## Description of the task
Give the data below again exactly, and drop each picture from it.

## Provided material
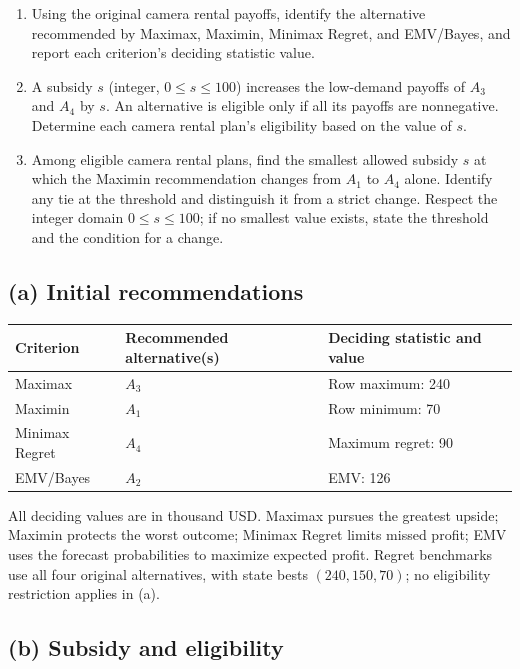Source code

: \begin{enumerate}[label=\textbf{(\alph*)},leftmargin=*]
	\item Using the original camera rental payoffs, identify the alternative recommended by Maximax, Maximin, Minimax Regret, and EMV/Bayes, and report each criterion's deciding statistic value. 

	\item A subsidy $s$ (integer, $0\leq s\leq100$) increases the low-demand payoffs of $A_3$ and $A_4$ by $s$. An alternative is eligible only if all its payoffs are nonnegative. Determine each camera rental plan's eligibility based on the value of $s$. 

	\item Among eligible camera rental plans, find the smallest allowed subsidy $s$ at which the Maximin recommendation changes from $A_1$ to $A_4$ alone. Identify any tie at the threshold and distinguish it from a strict change. Respect the integer domain $0\leq s\leq100$; if no smallest value exists, state the threshold and the condition for a change. 
\end{enumerate}
\label{sol:q1a}
\subsection*{(a) Initial recommendations }
\begin{center}
\begin{tabular}{lll}\toprule
Criterion & Recommended alternative(s) & Deciding statistic and value\\ \midrule
Maximax & $A_3$ & Row maximum: 240\\
Maximin & $A_1$ & Row minimum: 70\\
Minimax Regret & $A_4$ & Maximum regret: 90\\
EMV/Bayes & $A_2$ & EMV: 126\\
\bottomrule\end{tabular}
\end{center}
All deciding values are in thousand USD. Maximax pursues the greatest upside; Maximin protects the worst outcome; Minimax Regret limits missed profit; EMV uses the forecast probabilities to maximize expected profit. Regret benchmarks use all four original alternatives, with state bests $(240,150,70)$; no eligibility restriction applies in (a).
\secInicio[sec:q1]


\label{sol:q1b}
\subsection*{(b) Subsidy and eligibility }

## Solution
Source code

: \begin{enumerate}[label=\textbf{(\alph*)},leftmargin=*]
	\item Using the original camera rental payoffs, identify the alternative recommended by Maximax, Maximin, Minimax Regret, and EMV/Bayes, and report each criterion's deciding statistic value. 

	\item A subsidy $s$ (integer, $0\leq s\leq100$) increases the low-demand payoffs of $A_3$ and $A_4$ by $s$. An alternative is eligible only if all its payoffs are nonnegative. Determine each camera rental plan's eligibility based on the value of $s$. 

	\item Among eligible camera rental plans, find the smallest allowed subsidy $s$ at which the Maximin recommendation changes from $A_1$ to $A_4$ alone. Identify any tie at the threshold and distinguish it from a strict change. Respect the integer domain $0\leq s\leq100$; if no smallest value exists, state the threshold and the condition for a change. 
\end{enumerate}
\label{sol:q1a}
\subsection*{(a) Initial recommendations }
\begin{center}
\begin{tabular}{lll}\toprule
Criterion & Recommended alternative(s) & Deciding statistic and value\\ \midrule
Maximax & $A_3$ & Row maximum: 240\\
Maximin & $A_1$ & Row minimum: 70\\
Minimax Regret & $A_4$ & Maximum regret: 90\\
EMV/Bayes & $A_2$ & EMV: 126\\
\bottomrule\end{tabular}
\end{center}
All deciding values are in thousand USD. Maximax pursues the greatest upside; Maximin protects the worst outcome; Minimax Regret limits missed profit; EMV uses the forecast probabilities to maximize expected profit. Regret benchmarks use all four original alternatives, with state bests $(240,150,70)$; no eligibility restriction applies in (a).
\secInicio[sec:q1]


\label{sol:q1b}
\subsection*{(b) Subsidy and eligibility }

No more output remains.